Acórdão do Tribunal da Relação do Porto
Processo:
0041098
Nº Convencional: JTRP00029438
Relator: PINTO MONTEIRO
Descritores: CÂMARA MUNICIPAL
CONSTITUIÇÃO DE ASSISTENTE
TAXA DE JUSTIÇA
ISENÇÃO DE CUSTAS
Nº do Documento: RP200012060041098
Data do Acordão: 12/06/2000
Votação: UNANIMIDADE
Tribunal Recorrido: T I CR PORTO 3J
Processo no Tribunal Recorrido: 2686/00
Data Dec. Recorrida: 06/08/2000
Texto Integral: N
Privacidade: 1
Meio Processual: REC PENAL.
Decisão: NEGADO PROVIMENTO.
Área Temática: DIR TRIB - DIR CUSTAS JUD.
Legislação Nacional: CCJ96 ART1 N2 ART2 ART75 ART76.

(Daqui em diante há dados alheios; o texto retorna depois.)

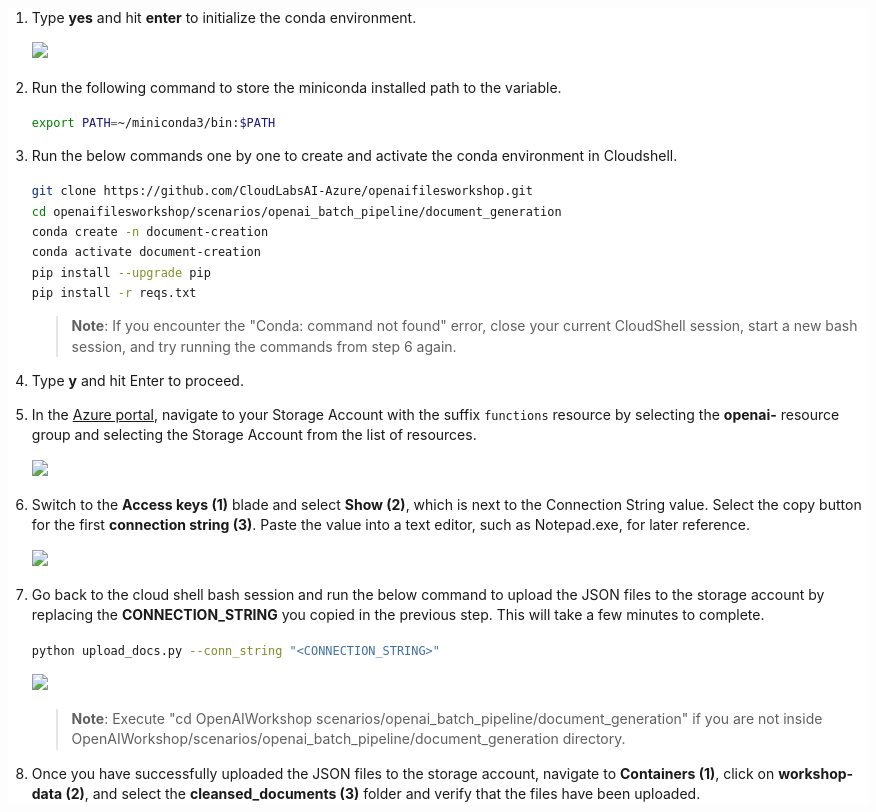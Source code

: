 
1. Type **yes** and hit **enter** to initialize the conda environment.

    ![](./openai_batch_pipeline/images/E2T1PBS3.png)

1. Run the following command to store the miniconda installed path to the variable.

    ```bash 
    export PATH=~/miniconda3/bin:$PATH
    ```
1. Run the below commands one by one to create and activate the conda environment in Cloudshell.

    ```bash 
    git clone https://github.com/CloudLabsAI-Azure/openaifilesworkshop.git
    cd openaifilesworkshop/scenarios/openai_batch_pipeline/document_generation
    conda create -n document-creation
    conda activate document-creation
    pip install --upgrade pip
    pip install -r reqs.txt
    ```
    > **Note**: If you encounter the "Conda: command not found" error, close your current CloudShell session, start a new bash session, and try running the commands from step 6 again.
    
1. Type **y** and hit Enter to proceed.

1. In the [Azure portal](https://portal.azure.com), navigate to your Storage Account with the suffix `functions` resource by selecting the **openai-<inject key="DeploymentID" enableCopy="false"/>** resource group and selecting the Storage Account from the list of resources.

    ![](./openai_batch_pipeline/images/storage-functions-new.png)
    
1. Switch to the **Access keys (1)** blade and select **Show (2)**, which is next to the Connection String value. Select the copy button for the first **connection string (3)**. Paste the value into a text editor, such as Notepad.exe, for later reference.

   ![](./openai_batch_pipeline/images/storage-fuctions2.png)

1. Go back to the cloud shell bash session and run the below command to upload the JSON files to the storage account by replacing the **CONNECTION_STRING** you copied in the previous step. This will take a few minutes to complete.

    ```bash 
    python upload_docs.py --conn_string "<CONNECTION_STRING>"
    ```

   ![](./openai_batch_pipeline/images/batch_file_upload2.png)

   > **Note**: Execute "cd OpenAIWorkshop scenarios/openai_batch_pipeline/document_generation" if you are not inside OpenAIWorkshop/scenarios/openai_batch_pipeline/document_generation directory.
   
1. Once you have successfully uploaded the JSON files to the storage account, navigate to **Containers (1)**, click on **workshop-data (2)**, and select the **cleansed_documents (3)** folder and verify that the files have been uploaded.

L 1/87 DE 1987/01/06 ART27 N3.
Sumário: I - A expressão "processos" a que alude o n.2 do artigo 1 do Código das Custas Judiciais, abrange as acções, os recursos e os incidentes na área cível.
II - A isenção de custas, a que o artigo 2 do mesmo diploma, se reporta, é inaplicável nos processos penais, em relação aos quais existem normas próprias de isenção.
III - No artigo 75, incluído no Título II, constam as isenções subjectivas, não figurando no rol as autarquias locais, assim como não integram o rol das isenções objectivas estabelecidas no artigo 76, nem no artigo 522 do Código de Processo Penal.
IV - Tal isenção também se não inclui na previsão do artigo 27 n.3 da Lei n.1/87 (Lei das Finanças Locais).
V - Deste modo, a conclusão a tirar é a de que uma Câmara Municipal não está isenta do pagamento da taxa de justiça para se constituir assistente num processo penal.